Rick Davies : pour le moment ça nous convient parfaitement. Nous ne sommes pas parvenus à négocier une entente satisfaisante pour l'Amérique du Nord. Nous avons toujours été bien accueillis chez vous, et ce dès nos débuts. C'est aux Etats-Unis que c'est difficile et compliqué. Nous voulons un contrat avec des conditions qui nous semblent raisonnables. Je préfère ne pas avoir de contrat qu'un contrat qui ne me plaît pas. Le problème avec les maisons américaines, c'est qu'elles visent pour ainsi dire uniquement le marché des jeunes et qu'elles sont dirigées par des gens qui n'ont pas grand-chose à voir avec la musique. C'est géré par des avocats qui ne visent pas autre chose que les profits faramineux. Pourtant, les autres marchés peuvent être aussi rentables. C'est une vision à court terme qui ne correspond pas à mes attentes.

Vous comptez donc devenir indépendant. Quels sont vos projets immédiats ?

Rick Davies : en étant maître d'œuvre et ayant plus de temps à ma disposition, j'espère bien pouvoir travailler sur deux projets de disques qui me tiennent à cœur. Le premier sera un disque que je pourrais qualifier d'intimiste : piano et voix. Point. L'autre serait un disque de blues. J'aimerais bien revisiter une dizaine de pièces. L'important, pour moi, c'est que je parvienne à y ajouter ma touche personnelle. C'est la musique qui m'a inspiré à mes débuts. C'est cette musique qui m'a donné le goût d'être musicien. ça serait un peu une façon de boucler la boucle.


SUPERTRAMP - CANNONBALL


LE PIANO ÉLECTRIQUE WURLITZER

La plupart des pianistes qui ont écouté Supertramp ont remarqué la place importante que tiennent les claviers dans les arrangements et en premier lieu, le piano électrique Wurlitzer. Contrairement aux groupes en vogue à l'époque qui utilisaient le Fender Rhodes, le choix du Wurlitzer était un pari risqué. Heureusement, la sonorité de cet instrument que l'on pouvait entendre dans le What I'd Say de Ray Charles, prend une nouvelle direction sous les doigts de Rick Davies ou de Roger Hodgson.
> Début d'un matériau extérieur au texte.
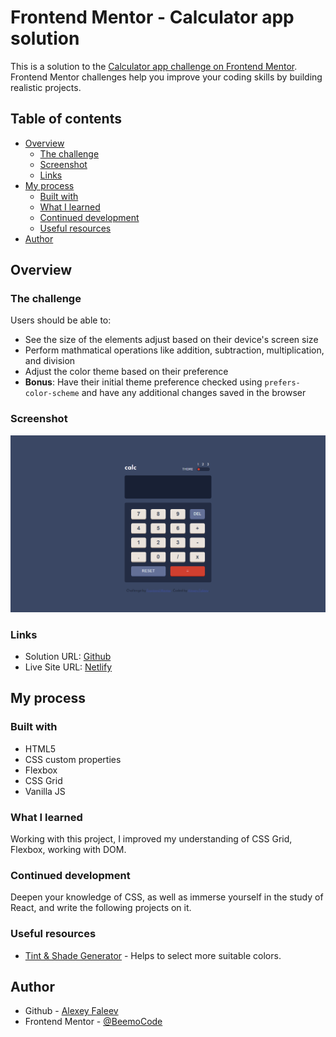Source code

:# Frontend Mentor - Calculator app solution

This is a solution to the [Calculator app challenge on Frontend Mentor](https://www.frontendmentor.io/challenges/calculator-app-9lteq5N29). Frontend Mentor challenges help you improve your coding skills by building realistic projects.

## Table of contents

- [Overview](#overview)
  - [The challenge](#the-challenge)
  - [Screenshot](#screenshot)
  - [Links](#links)
- [My process](#my-process)
  - [Built with](#built-with)
  - [What I learned](#what-i-learned)
  - [Continued development](#continued-development)
  - [Useful resources](#useful-resources)
- [Author](#author)

## Overview

### The challenge

Users should be able to:

- See the size of the elements adjust based on their device's screen size
- Perform mathmatical operations like addition, subtraction, multiplication, and division
- Adjust the color theme based on their preference
- **Bonus**: Have their initial theme preference checked using `prefers-color-scheme` and have any additional changes saved in the browser

### Screenshot

![](./screenshot.png)

### Links

- Solution URL: [Github](https://github.com/BeemoCode/solutionForFrontendMentor/tree/main/calculator-app/src)
- Live Site URL: [Netlify](https://calculator-frontendmentor-faleev.netlify.app/)

## My process

### Built with

- HTML5
- CSS custom properties
- Flexbox
- CSS Grid
- Vanilla JS

### What I learned

Working with this project, I improved my understanding of CSS Grid, Flexbox, working with DOM.

### Continued development

Deepen your knowledge of CSS, as well as immerse yourself in the study of React, and write the following projects on it.

### Useful resources

- [Tint & Shade Generator](https://maketintsandshades.com/) - Helps to select more suitable colors.

## Author

- Github - [Alexey Faleev](https://github.com/BeemoCode)
- Frontend Mentor - [@BeemoCode](https://www.frontendmentor.io/profile/BeemoCode)
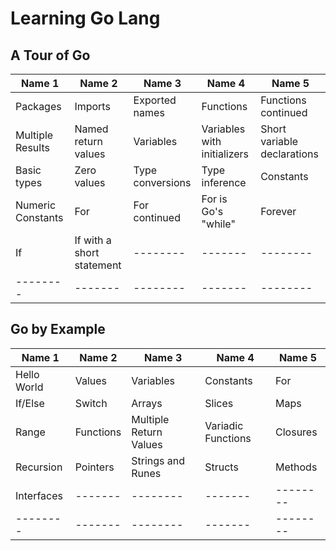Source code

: # Learning Go Lang

## A Tour of Go

| Name 1    | Name 2 | Name 3    | Name 4 | Name 5   |
| -------- | ------- | -------- | ------- | -------- |
| Packages | Imports | Exported names | Functions | Functions continued |
| Multiple Results | Named return values | Variables | Variables with initializers | Short variable declarations |
| Basic types | Zero values | Type conversions | Type inference | Constants |
| Numeric Constants | For | For continued | For is Go's "while" | Forever |
| If | If with a short statement | -------- | ------- | -------- |
| -------- | ------- | -------- | ------- | -------- |

## Go by Example

| Name 1    | Name 2 | Name 3    | Name 4 | Name 5   |
| -------- | ------- | -------- | ------- | -------- |
| Hello World | Values | Variables | Constants | For |
| If/Else | Switch | Arrays | Slices | Maps |
| Range | Functions | Multiple Return Values | Variadic Functions | Closures |
| Recursion | Pointers | Strings and Runes | Structs | Methods |
| Interfaces | ------- | -------- | ------- | -------- |
| -------- | ------- | -------- | ------- | -------- |

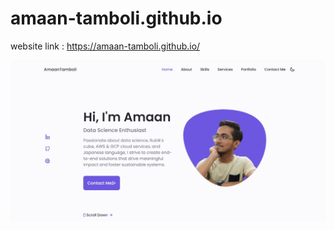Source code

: # amaan-tamboli.github.io

website link : https://amaan-tamboli.github.io/

![myweb](https://github.com/Amaan-Tamboli/amaan-tamboli.github.io/blob/main/assets/img/myweb.jpeg)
Délaissant l'amplification à lampe pour la nouvelle version à transistor, et conjointement utilisé avec des pédales (notamment flanger et chorus), le piano électrique Wurlitzer est devenu quelque part l'emblème du son 'Supertramp'. Présent essentiellement dans les morceaux rapides, le jeu utilisé par Davies ou Hodgson sur le clavier est très rythmé, jouant sur la dynamique de l'attaque (il suffit d'écouter The Logical Song pour s'en convaincre).

Si au point de vue toucher le piano électrique Wurlitzer est plus léger que le Fender Rhodes (comme son poids), la sonorité du Wurlitzer est globalement plus tranchante que celle du Fender Rhodes, notamment au niveau des basses. Mais la grande différence est dans le sustain (tenue du son) qui est beaucoup plus court chez le Wurlitzer, ce qui oblige le pianiste à modifier son jeu en conséquence.

Davies et Hodgson ont parfaitement compris ce handicap et l'ont retourné à leur avantage en intégrant parfaitement l'instrument dans leurs arrangements. Dans un jeu favorisant les accords secs et répétés le Rhodes manque d'efficacité alors que le Wurlitzer répond parfaitement à cette exigence.